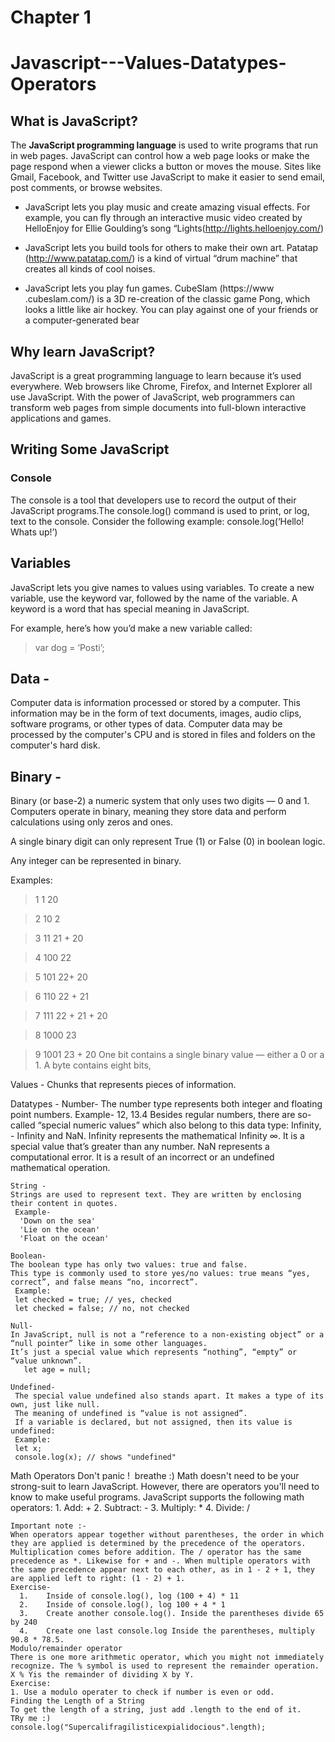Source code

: # Chapter 1
# Javascript---Values-Datatypes-Operators

## What is JavaScript?

The **JavaScript programming language** is used to write programs that run in web pages. JavaScript can control how a web page looks or make the page respond when a viewer clicks a button or moves the mouse. Sites like Gmail, Facebook, and Twitter use JavaScript to make it easier to send email, post comments, or browse websites. 

* JavaScript lets you play music and create amazing visual effects. For example, you can fly through an interactive music video created by HelloEnjoy for Ellie Goulding’s song “Lights(http://lights.helloenjoy.com/)
  
* JavaScript lets you build tools for others to make their own art. Patatap (http://www.patatap.com/) is a kind of virtual “drum machine” that creates all kinds of cool noises.


* JavaScript lets you play fun games. CubeSlam (https://www .cubeslam.com/) is a 3D re-creation of the classic game Pong, which looks a little like air hockey. You can play against one of your friends or a computer-generated bear 

	

## Why learn JavaScript?
JavaScript is a great programming language to learn because it’s used everywhere. Web browsers like Chrome, Firefox, and Internet Explorer all use JavaScript. With the power of JavaScript, web programmers can transform web pages from simple documents into full-blown interactive applications and games.

## Writing Some JavaScript
### Console
The console is a tool that developers use to record the output of their JavaScript programs.The console.log() command is used to print, or log, text to the console. Consider the following example:
console.log(‘Hello! Whats up!’)

## Variables
 JavaScript lets you give names to values using variables. To create a new variable, use the keyword var, followed by the name of the variable. A keyword is a word that has special meaning in JavaScript. 

 For example, here’s how you’d make a new variable called:

>var dog = ‘Posti’;

## Data -  
Computer data is information processed or stored by a computer. This information may be in the form of text documents, images, audio clips, software programs, or other types of data. Computer data may be processed by the computer's CPU and is stored in files and folders on the computer's hard disk.

## Binary - 
Binary (or base-2) a numeric system that only uses two digits — 0 and 1. Computers operate in binary, meaning they store data and perform calculations using only zeros and ones.

A single binary digit can only represent True (1) or False (0) in boolean logic.

Any integer can be represented in binary.

Examples:

>1 	1	20

>2	10	2

>3	11	21 + 20

>4	100	22

>5	101	22+ 20

>6	110	22 + 21

>7	111	22 + 21 + 20

>8	1000	23

>9	1001	23 + 20
    One bit contains a single binary value — either a 0 or a 1. A byte contains eight bits, 

  Values - 
  Chunks that represents pieces of information.
  
  Datatypes - 
    Number- 
    The number type represents both integer and floating point numbers.
      Example- 
      12, 13.4
      Besides regular numbers, there are so-called “special numeric values” which also belong to this data type: Infinity, -         Infinity and NaN.
        Infinity represents the mathematical Infinity ∞. It is a special value that’s greater than any number.
        NaN represents a computational error. It is a result of an incorrect or an undefined mathematical operation.

    String - 
    Strings are used to represent text. They are written by enclosing their content in quotes.
     Example- 
      'Down on the sea'
      'Lie on the ocean'
      'Float on the ocean'
   
    Boolean-
    The boolean type has only two values: true and false.
    This type is commonly used to store yes/no values: true means “yes, correct”, and false means “no, incorrect”.
     Example:
     let checked = true; // yes, checked
     let checked = false; // no, not checked
     
    Null- 
    In JavaScript, null is not a “reference to a non-existing object” or a “null pointer” like in some other languages.
    It’s just a special value which represents “nothing”, “empty” or “value unknown”.
       let age = null;
   
    Undefined- 
     The special value undefined also stands apart. It makes a type of its own, just like null.
     The meaning of undefined is “value is not assigned”.
     If a variable is declared, but not assigned, then its value is undefined:
     Example:
     let x;
     console.log(x); // shows "undefined"
     
  Math Operators
  Don't panic !  breathe :) Math doesn't need to be your strong-suit to learn JavaScript. However, there are operators 	 you'll need to know to make useful programs.
    JavaScript supports the following math operators:
      1.	Add: +
      2.	Subtract: - 
      3.	Multiply: * 
      4.	Divide: /
    
    Important note :- 
    When operators appear together without parentheses, the order in which they are applied is determined by the precedence of the operators. Multiplication comes before addition. The / operator has the same precedence as *. Likewise for + and -. When multiple operators with the same precedence appear next to each other, as in 1 - 2 + 1, they are applied left to right: (1 - 2) + 1.
    Exercise-
      1.	Inside of console.log(), log (100 + 4) * 11 
      2.	Inside of console.log(), log 100 + 4 * 1 
      3.	Create another console.log(). Inside the parentheses divide 65 by 240 
      4.	Create one last console.log Inside the parentheses, multiply 90.8 * 78.5. 
    Modulo/remainder operator
    There is one more arithmetic operator, which you might not immediately recognize. The % symbol is used to represent the remainder operation. X % Yis the remainder of dividing X by Y. 
    Exercise:
    1. Use a modulo operater to check if number is even or odd.
    Finding the Length of a String 
    To get the length of a string, just add .length to the end of it. 
    TRy me :)
    console.log("Supercalifragilisticexpialidocious".length);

══════════════════════════════

* **Exercise prompt**: The sole thing to report is how many lines in the data hold the string "following".

* **Solution for this exercise**: 2